Bluebills. Solo scaup. Pairs. Small flocks. Jetting squadrons of 75. Greaters, mostly. With an occasional pod of lessers zipping in for a visit.
We glassed hundreds of them from the river banks while scouting for wigeon. Then, we drove through rafts of bluebills, sending tornados of the diving ducks skyward on the way to our wigeon hunting spots.
Finally, we just gave in and started selectively shooting drake bluebills.
The Columbia River is a massive waterway, originating in the Rocky Mountains of British Columbia, flowing down through eastern Washington and then bending west to form the border between Washington and Oregon before emptying into the Pacific Ocean. The river flows for more than 1,200 miles, so it makes sense that bluebills and other diving ducks would be attracted to migrate along its corridor of diverse waterfowl habitat.
Hunting the Columbia requires big-water gear. A seaworthy duck boat is a must, and strong anchoring systems for both the boat and decoys are necessary, too. The river’s flow is controlled by dams in eastern Washington, so water depth changes often as power generation stations release and collect water. As you near the Pacific Ocean, tidal fluctuations can rapidly expose navigation hazards, while also having a huge influence on duck movements. Lowering tides expose food, and ducks often move to feeding areas.
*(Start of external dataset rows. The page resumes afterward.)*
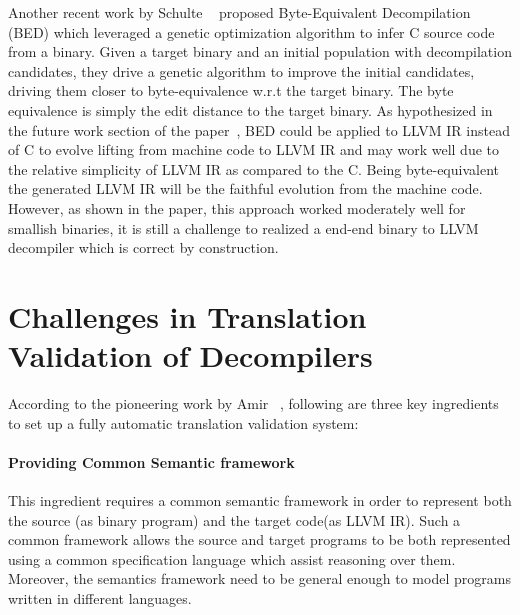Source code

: Another recent work by Schulte \etal~\cite{eschulte2018bed} proposed
Byte-Equivalent Decompilation (BED) which leveraged a genetic optimization
algorithm to infer C source code from a binary. Given a target binary and an
initial population with decompilation candidates, they  drive a genetic
algorithm to improve the initial candidates, driving them closer to
byte-equivalence w.r.t the target binary. The byte equivalence  is simply the
edit distance to the target binary. As hypothesized in the future work section
of the paper~\cite{eschulte2018bed}, BED could be applied to LLVM IR instead of
C to evolve lifting from machine code to LLVM IR and may work well due to the
relative simplicity of LLVM IR as compared to the C. Being byte-equivalent the
generated LLVM IR will be the faithful evolution from the machine code.
However, as shown in the paper, this approach worked moderately well for
smallish binaries, it is still a challenge to realized a end-end binary to LLVM
decompiler which is correct by construction.

\section{Challenges in Translation Validation of Decompilers}\label{sec:challenges}
According to the pioneering work by Amir \etal~\cite{Pnueli:1998}, following
are three key ingredients to set up a fully automatic translation validation
system:

\paragraph{Providing Common Semantic framework} This ingredient requires a
common semantic framework in order to represent both the source (as \ISA binary
    program) and the target code(as LLVM IR). Such a common framework allows
the source and target programs to be both represented using a common
specification language which assist reasoning over them. Moreover, the
semantics framework need to be general enough to model programs written in
different languages.

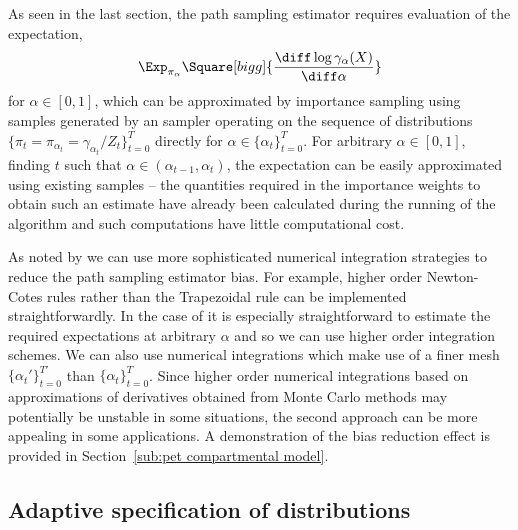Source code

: As seen in the last section, the path sampling estimator requires evaluation of the expectation,
\begin{equation*}
  \Exp_{\pi_\alpha}\Square[bigg]{
    \frac{\diff\log\gamma_{\alpha}(X)}{\diff\alpha}}
\end{equation*}
for $\alpha\in[0,1]$, which can be approximated by importance sampling using samples generated by an \smc sampler operating on the sequence of distributions $\{\pi_t = \pi_{\alpha_t} = \gamma_{\alpha_t}/Z_t\}_{t=0}^T$ directly for $\alpha\in\{\alpha_t\}_{t=0}^T$. For arbitrary $\alpha\in[0,1]$, finding $t$ such that $\alpha\in(\alpha_{t-1},\alpha_t)$, the expectation can be easily approximated using existing \smc samples -- the quantities required in the importance weights to obtain such an estimate have already been calculated during the running of the \smc algorithm and such computations have little computational cost.

As noted by \cite{Friel:2012} we can use more sophisticated numerical integration strategies to reduce the path sampling estimator bias. For example, higher order Newton-Cotes rules rather than the Trapezoidal rule can be implemented straightforwardly. In the case of \smc it is especially straightforward to estimate the required expectations at arbitrary $\alpha$ and so we can use higher order integration schemes. We can also use numerical integrations which make use of a finer mesh $\{\alpha_t'\}_{t=0}^{T'}$ than $\{\alpha_t\}_{t=0}^T$. Since higher order numerical integrations based on approximations of derivatives obtained from Monte Carlo methods may potentially be unstable in some situations, the second approach can be more appealing in some applications. A demonstration of the bias reduction effect is provided in Section~\ref{sub:pet compartmental model}.

\subsection{Adaptive specification of distributions}
\label{sub:Adaptive specification of distributions}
At 105 days, the Pacific Flyway has the longest duck seasons of the four flyways. However, scaup are restricted to 86 days with a daily limit of three. Scaup season opens Nov. 3 and runs through Jan. 27, 2019, in Washington and on the Oregon waters of the Columbia, providing plenty of opportunity.
Our decoy hunt occurred during the last week of November. We experienced steady scaup gunning in eastern Washington, and found rafts of 10,000 or more ’bills in the Oregon waters of the Columbia. The spectacle of so many greater scaup surely was worth the trip, and having the chance to shoot a few was a real diver hunter’s treat.
Being bombarded daily by bluebills more than fulfilled our hunting desires. But as a welcome bonus, the decoys pulled in wigeon, ring-necked ducks, canvasbacks and white-winged scoters, too.